> **Task**: Report each line of the records where "hspace" occurs.
--- Records shown Enclosed Below ---
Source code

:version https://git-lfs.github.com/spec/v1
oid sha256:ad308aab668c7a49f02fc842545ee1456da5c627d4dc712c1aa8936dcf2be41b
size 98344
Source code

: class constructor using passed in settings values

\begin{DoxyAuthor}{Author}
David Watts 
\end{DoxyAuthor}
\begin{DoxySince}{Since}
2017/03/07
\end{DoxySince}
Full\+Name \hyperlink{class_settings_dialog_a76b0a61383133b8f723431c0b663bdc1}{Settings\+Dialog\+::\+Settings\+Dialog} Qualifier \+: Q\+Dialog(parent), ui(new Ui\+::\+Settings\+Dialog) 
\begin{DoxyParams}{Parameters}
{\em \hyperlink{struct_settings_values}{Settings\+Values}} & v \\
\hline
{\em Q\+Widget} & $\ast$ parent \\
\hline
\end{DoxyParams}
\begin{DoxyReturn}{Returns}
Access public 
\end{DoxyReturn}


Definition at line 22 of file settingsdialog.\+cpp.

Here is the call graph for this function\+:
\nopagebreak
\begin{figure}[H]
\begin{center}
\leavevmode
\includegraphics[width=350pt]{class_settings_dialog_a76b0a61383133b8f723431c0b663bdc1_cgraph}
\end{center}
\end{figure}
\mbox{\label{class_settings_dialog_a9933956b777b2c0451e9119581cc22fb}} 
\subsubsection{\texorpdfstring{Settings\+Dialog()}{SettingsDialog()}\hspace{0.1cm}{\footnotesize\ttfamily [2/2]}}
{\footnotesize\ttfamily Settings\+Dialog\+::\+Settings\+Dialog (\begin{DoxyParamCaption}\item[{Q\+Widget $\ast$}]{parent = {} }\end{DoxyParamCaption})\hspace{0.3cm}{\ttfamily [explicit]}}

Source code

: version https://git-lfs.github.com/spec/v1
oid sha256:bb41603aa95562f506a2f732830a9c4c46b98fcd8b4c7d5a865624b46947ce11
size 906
--- End of Enclosed Records shown ---
> **Task response**:
\subsubsection{\texorpdfstring{Settings\+Dialog()}{SettingsDialog()}\hspace{0.1cm}{\footnotesize\ttfamily [2/2]}}
{\footnotesize\ttfamily Settings\+Dialog\+::\+Settings\+Dialog (\begin{DoxyParamCaption}\item[{Q\+Widget $\ast$}]{parent = {} }\end{DoxyParamCaption})\hspace{0.3cm}{\ttfamily [explicit]}}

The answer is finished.